Work required: If a line in the records contains the word "like", count it; state the resulting number and nothing more.

Source records:
================
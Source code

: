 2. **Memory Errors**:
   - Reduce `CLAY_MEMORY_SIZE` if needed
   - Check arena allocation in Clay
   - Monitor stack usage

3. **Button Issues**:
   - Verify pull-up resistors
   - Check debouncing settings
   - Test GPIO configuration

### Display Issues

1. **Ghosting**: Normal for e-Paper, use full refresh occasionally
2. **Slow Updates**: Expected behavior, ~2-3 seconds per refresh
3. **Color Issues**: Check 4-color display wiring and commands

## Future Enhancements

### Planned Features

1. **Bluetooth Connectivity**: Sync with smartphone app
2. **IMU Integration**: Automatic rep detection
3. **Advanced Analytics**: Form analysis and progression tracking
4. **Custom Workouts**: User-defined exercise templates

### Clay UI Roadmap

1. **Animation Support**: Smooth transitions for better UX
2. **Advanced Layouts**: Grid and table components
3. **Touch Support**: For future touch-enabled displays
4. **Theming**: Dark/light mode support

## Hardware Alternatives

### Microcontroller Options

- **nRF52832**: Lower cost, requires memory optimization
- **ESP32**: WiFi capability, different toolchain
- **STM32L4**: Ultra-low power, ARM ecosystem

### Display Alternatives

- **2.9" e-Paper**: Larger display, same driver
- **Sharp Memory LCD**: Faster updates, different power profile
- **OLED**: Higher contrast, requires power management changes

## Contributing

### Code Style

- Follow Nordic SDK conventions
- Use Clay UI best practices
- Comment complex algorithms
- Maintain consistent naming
================
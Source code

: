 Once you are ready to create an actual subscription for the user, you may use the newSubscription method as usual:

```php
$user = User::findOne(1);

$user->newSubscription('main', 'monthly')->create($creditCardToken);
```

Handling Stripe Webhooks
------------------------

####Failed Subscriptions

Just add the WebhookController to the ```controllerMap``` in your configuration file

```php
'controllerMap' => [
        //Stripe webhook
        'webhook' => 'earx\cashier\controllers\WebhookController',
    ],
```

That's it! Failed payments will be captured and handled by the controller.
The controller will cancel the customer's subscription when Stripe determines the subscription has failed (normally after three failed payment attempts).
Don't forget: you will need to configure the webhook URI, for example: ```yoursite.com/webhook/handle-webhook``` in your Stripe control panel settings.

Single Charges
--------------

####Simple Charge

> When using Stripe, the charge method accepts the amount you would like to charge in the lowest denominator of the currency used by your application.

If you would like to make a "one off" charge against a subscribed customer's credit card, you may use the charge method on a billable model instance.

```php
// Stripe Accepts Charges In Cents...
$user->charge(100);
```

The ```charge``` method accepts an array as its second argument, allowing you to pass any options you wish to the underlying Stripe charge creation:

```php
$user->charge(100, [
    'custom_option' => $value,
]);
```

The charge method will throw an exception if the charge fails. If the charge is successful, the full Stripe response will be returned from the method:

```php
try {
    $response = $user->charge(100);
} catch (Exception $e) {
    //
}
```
================
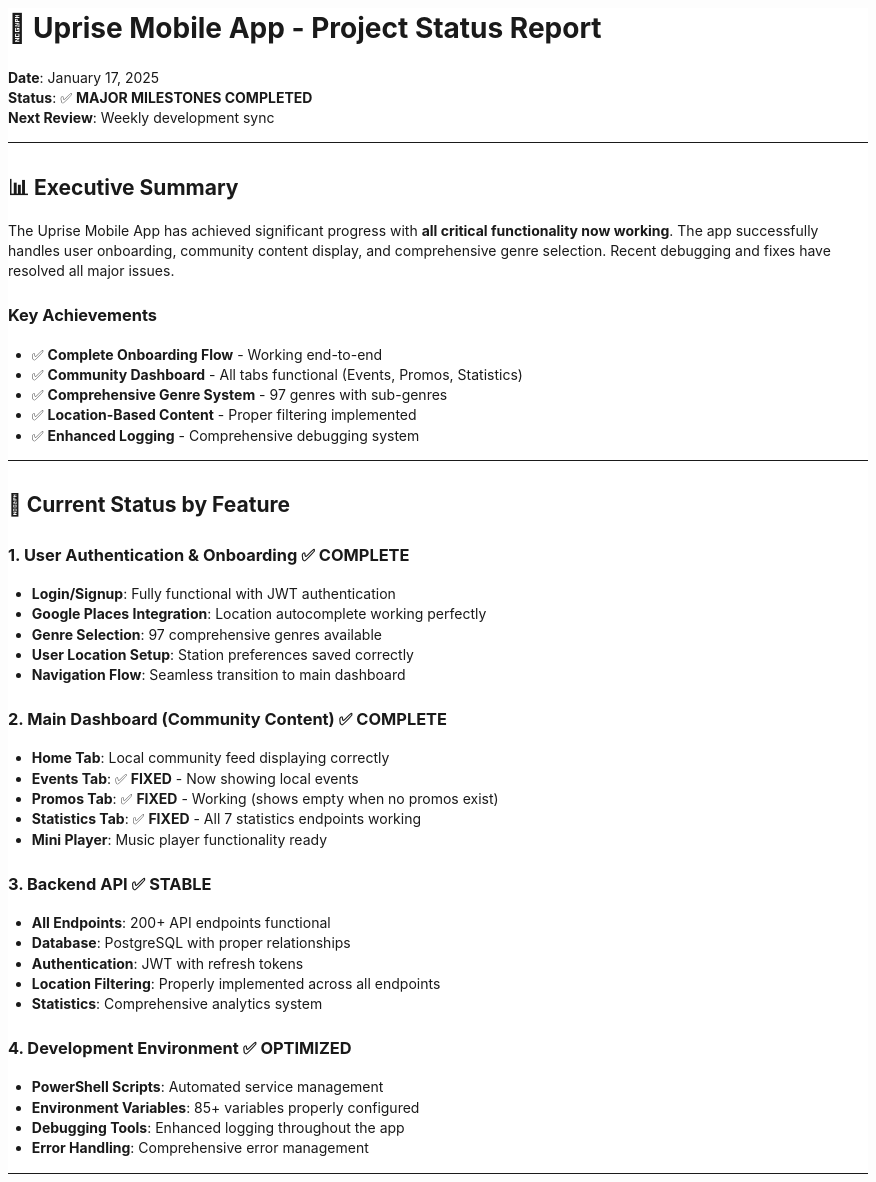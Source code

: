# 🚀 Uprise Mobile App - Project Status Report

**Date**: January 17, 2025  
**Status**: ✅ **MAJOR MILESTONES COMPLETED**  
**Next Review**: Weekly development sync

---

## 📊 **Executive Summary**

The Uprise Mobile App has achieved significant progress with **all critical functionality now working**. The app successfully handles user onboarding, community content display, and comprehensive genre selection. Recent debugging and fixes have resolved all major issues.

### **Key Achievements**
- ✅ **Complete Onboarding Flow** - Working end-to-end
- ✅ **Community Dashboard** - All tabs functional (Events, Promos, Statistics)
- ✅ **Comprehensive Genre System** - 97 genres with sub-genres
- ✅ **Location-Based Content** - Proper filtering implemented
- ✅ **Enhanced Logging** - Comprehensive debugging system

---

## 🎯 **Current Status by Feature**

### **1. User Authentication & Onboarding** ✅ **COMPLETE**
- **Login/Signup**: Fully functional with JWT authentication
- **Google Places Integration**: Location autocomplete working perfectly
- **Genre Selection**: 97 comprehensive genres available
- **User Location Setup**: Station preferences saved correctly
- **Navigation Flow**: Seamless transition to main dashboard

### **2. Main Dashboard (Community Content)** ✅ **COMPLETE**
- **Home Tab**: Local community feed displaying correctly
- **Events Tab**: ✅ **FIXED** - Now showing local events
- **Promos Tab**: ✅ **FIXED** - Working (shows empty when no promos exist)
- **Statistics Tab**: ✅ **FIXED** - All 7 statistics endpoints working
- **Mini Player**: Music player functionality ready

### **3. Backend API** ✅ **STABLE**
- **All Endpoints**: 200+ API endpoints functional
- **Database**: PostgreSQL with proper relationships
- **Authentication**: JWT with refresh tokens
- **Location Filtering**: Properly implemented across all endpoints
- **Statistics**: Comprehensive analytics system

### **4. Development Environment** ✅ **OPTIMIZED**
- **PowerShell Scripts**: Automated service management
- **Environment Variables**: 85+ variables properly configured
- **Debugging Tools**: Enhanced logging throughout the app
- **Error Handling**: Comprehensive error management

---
================
Solution: 2